Kaddour nous raconte finalement l'histoire d'une équipe de cinéma (américaine of course) qui va débarquer dans la petite société coloniale et remettre en cause un système. Dit comme ça, je suis déjà conquise, et encore plus quand l'auteur nous parle des femmes qui articulent le roman. Il cite particulièrement Rania, une veuve de guerre dont il nous raconte qu'elle s'est imposée à l'écriture, (on adore quand un auteur ne choisit pas tout dans son roman).

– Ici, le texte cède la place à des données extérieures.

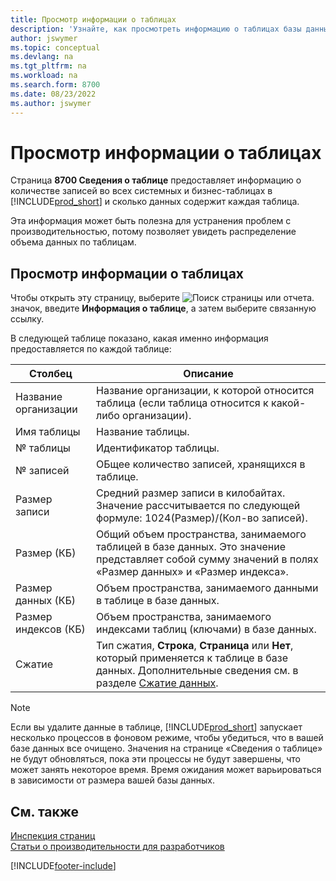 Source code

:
 ```yaml
---
title: Просмотр информации о таблицах
description: 'Узнайте, как просмотреть информацию о таблицах базы данных в Business Central.'
author: jswymer
ms.topic: conceptual
ms.devlang: na
ms.tgt_pltfrm: na
ms.workload: na
ms.search.form: 8700
ms.date: 08/23/2022
ms.author: jswymer
---
```


# <a name="viewing-table-information"></a>Просмотр информации о таблицах

Страница **8700 Сведения о таблице** предоставляет информацию о количестве записей во всех системных и бизнес-таблицах в [!INCLUDE[prod_short](includes/prod_short.md)] и сколько данных содержит каждая таблица.

Эта информация может быть полезна для устранения проблем с производительностью, потому позволяет увидеть распределение объема данных по таблицам.

## <a name="viewing-table-information-1"></a>Просмотр информации о таблицах

Чтобы открыть эту страницу, выберите ![Поиск страницы или отчета.](media/ui-search/search_small.png "Значок поиска страницы или отчета") значок, введите **Информация о таблице**, а затем выберите связанную ссылку.

В следующей таблице показано, какая именно информация предоставляется по каждой таблице:

|Столбец|Описание|
|------|-----------|
|Название организации|Название организации, к которой относится таблица (если таблица относится к какой-либо организации).|
|Имя таблицы|Название таблицы.|
|№ таблицы|Идентификатор таблицы.|
|№ записей|ОБщее количество записей, хранящихся в таблице.|
|Размер записи|Средний размер записи в килобайтах. Значение рассчитывается по следующей формуле: 1024(Размер)/(Кол-во записей). |
|Размер (КБ)|Общий объем пространства, занимаемого таблицей в базе данных. Это значение представляет собой сумму значений в полях «Размер данных» и «Размер индекса».|
|Размер данных (КБ)|Объем пространства, занимаемого данными в таблице в базе данных.|
|Размер индексов (КБ)|Объем пространства, занимаемого индексами таблиц (ключами) в базе данных.|
|Сжатие|Тип сжатия, **Строка**, **Страница** или **Нет**, который применяется к таблице в базе данных. Дополнительные сведения см. в разделе [Сжатие данных](/sql/relational-databases/data-compression/data-compression?).|

> [!NOTE]
> Если вы удалите данные в таблице, [!INCLUDE[prod_short](includes/prod_short.md)] запускает несколько процессов в фоновом режиме, чтобы убедиться, что в вашей базе данных все очищено. Значения на странице «Сведения о таблице» не будут обновляться, пока эти процессы не будут завершены, что может занять некоторое время. Время ожидания может варьироваться в зависимости от размера вашей базы данных.

## <a name="see-also"></a>См. также

[Инспекция страниц](across-inspect-page.md)  
[Статьи о производительности для разработчиков](/dynamics365/business-central/dev-itpro/performance/performance-developer)  


[!INCLUDE[footer-include](includes/footer-banner.md)]
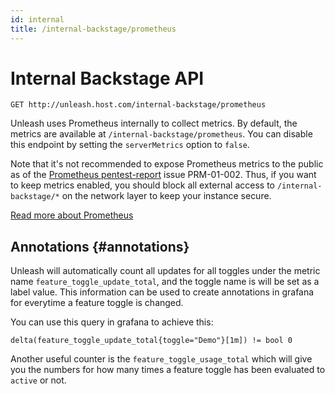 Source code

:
 ```yaml
---
id: internal
title: /internal-backstage/prometheus
---
```


# Internal Backstage API

`GET http://unleash.host.com/internal-backstage/prometheus`

Unleash uses Prometheus internally to collect metrics. By default, the metrics are available at `/internal-backstage/prometheus`. You can disable this endpoint by setting the `serverMetrics` option to `false`.

Note that it's not recommended to expose Prometheus metrics to the public as of the [Prometheus pentest-report](https://prometheus.io/assets/downloads/2018-06-11--cure53_security_audit.pdf) issue PRM-01-002. Thus, if you want to keep metrics enabled, you should block all external access to `/internal-backstage/*` on the network layer to keep your instance secure. 

[Read more about Prometheus](https://prometheus.io/)

## Annotations {#annotations}

Unleash will automatically count all updates for all toggles under the metric name `feature_toggle_update_total`, and the toggle name is will be set as a label value. This information can be used to create annotations in grafana for everytime a feature toggle is changed.

You can use this query in grafana to achieve this:

```
delta(feature_toggle_update_total{toggle="Demo"}[1m]) != bool 0
```

Another useful counter is the `feature_toggle_usage_total` which will give you the numbers for how many times a feature toggle has been evaluated to `active` or not.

Et quand Kaddour enchaîne sur Gabrielle Conti, géniale journaliste de l'entre-deux guerres, femme libérée et assumée, il se passe quelque chose...Parce qu'entendre un romancier masculin de presque 70 ans, qui a enseigné dans des établissements prestigieux, nous mettre des femmes d'avant-garde sur un piédestal, c'est se dire que malgré tout, quelque chose a bougé à un moment. A quelques jours du 11 octobre, punaise que ça fait du bien.
Sans compter que Kaddour, il paraît connaître parfaitement son sujet, la période et ses complexités. Il semble dénouer les subtilités de l'histoire (qu'on n'apprend pas spécialement dans le secondaire). Et quand il dit "je cherchais quelque chose de pas ordinaire mais qui reste vrai"...c'est exactement ce que je cherche en littérature: cette probabilité extraordinaire qui rend le lecteur heureux. Busnel conclut en demandant si Les Prépondérants constitue une chronique sur le désenchantement, mais peut-on raisonnablement ne pas lier le désenchantement aux années 20?...(et aux notres sans doute)

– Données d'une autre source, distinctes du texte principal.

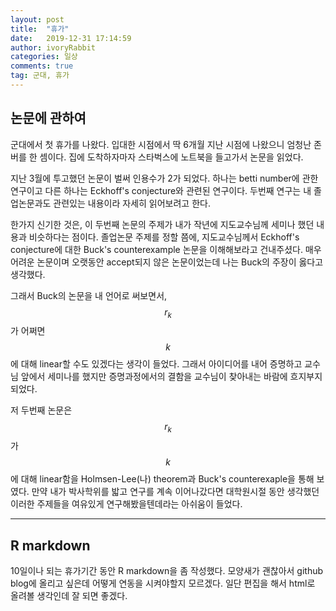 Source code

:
 ```yaml
---
layout: post
title:  "휴가"
date:   2019-12-31 17:14:59
author: ivoryRabbit
categories: 일상
comments: true
tag: 군대, 휴가
---
```


## 논문에 관하여

군대에서 첫 휴가를 나왔다. 입대한 시점에서 딱 6개월 지난 시점에 나왔으니 엄청난 존버를 한 셈이다. 집에 도착하자마자 스타벅스에 노트북을 들고가서 논문을 읽었다. 

지난 3월에 투고했던 논문이 벌써 인용수가 2가 되었다. 하나는 betti number에 관한 연구이고 다른 하나는 Eckhoff's conjecture와 관련된 연구이다. 두번째 연구는 내 졸업논문과도 관련있는 내용이라 자세히 읽어보려고 한다.

한가지 신기한 것은, 이 두번째 논문의 주제가 내가 작년에 지도교수님께 세미나 했던 내용과 비슷하다는 점이다. 졸업논문 주제를 정할 쯤에, 지도교수님께서 Eckhoff's conjecture에 대한 Buck's counterexample 논문을 이해해보라고 건내주셨다. 매우 어려운 논문이며 오랫동안 accept되지 않은 논문이었는데 나는 Buck의 주장이 옳다고 생각했다.

그래서 Buck의 논문을 내 언어로 써보면서, $$r_k$$가 어쩌면 $$k$$에 대해 linear할 수도 있겠다는 생각이 들었다. 그래서 아이디어를 내어 증명하고 교수님 앞에서 세미나를 했지만 증명과정에서의 결함을 교수님이 찾아내는 바람에 흐지부지되었다.

저 두번째 논문은 $$r_k$$가 $$k$$에 대해 linear함을 Holmsen-Lee(나) theorem과 Buck's counterexaple을 통해 보였다. 만약 내가 박사학위를 밟고 연구를 계속 이어나갔다면 대학원시절 동안 생각했던 이러한 주제들을 여유있게 연구해봤을텐데라는 아쉬움이 들었다.

***
## R markdown

10일이나 되는 휴가기간 동안 R markdown을 좀 작성했다. 모양새가 괜찮아서 github blog에 올리고 싶은데 어떻게 연동을 시켜야할지 모르겠다. 일단 편집을 해서 html로 올려볼 생각인데 잘 되면 좋겠다.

En transition, je me réjouis de la discussion entre les auteurs au sujet de leurs personnages: ceux qui s'imposent, ceux qui sont nécessaires, ceux qui mènent l'histoire, ceux qui sont les encadrent, et j'aime particulièrement le propos de Mabanckou sur l'utilité indispensable du personnage secondaire, sans qui le héros ne peut exister...des discussion comme celle-là, on en voudrait tous les jours.

Enfin on termine avec
James McBride, oreillette, chapeau mou, gros noeud papillon, anneau dans l'oreille et bouc soigné. Des yeux de petits garçons et une élégance irrévérencieuse... "
un livre génial et magnifiquement écrit" nous vend Busnel (pour changer) au sujet de
l'Oiseau du Bon Dieu chez Gallmeister. On notera l'effort de McBride de parler français (pas si fréquent et totalement respectueux), et même si on apprécie que Busnel lui conseille de repasser à l'anglais pour être compréhensible, on se dit qu'on est vraiment gâtés ce soir. Et oui, encore un orphelin et une histoire de ségrégation raciale. Un orphelin qui est en plus menteur, voleur, buveur, volage bref, un anti-héros du livre: et tout de suite forcément, surtout quand on se considère comme chef de loose, on se dit "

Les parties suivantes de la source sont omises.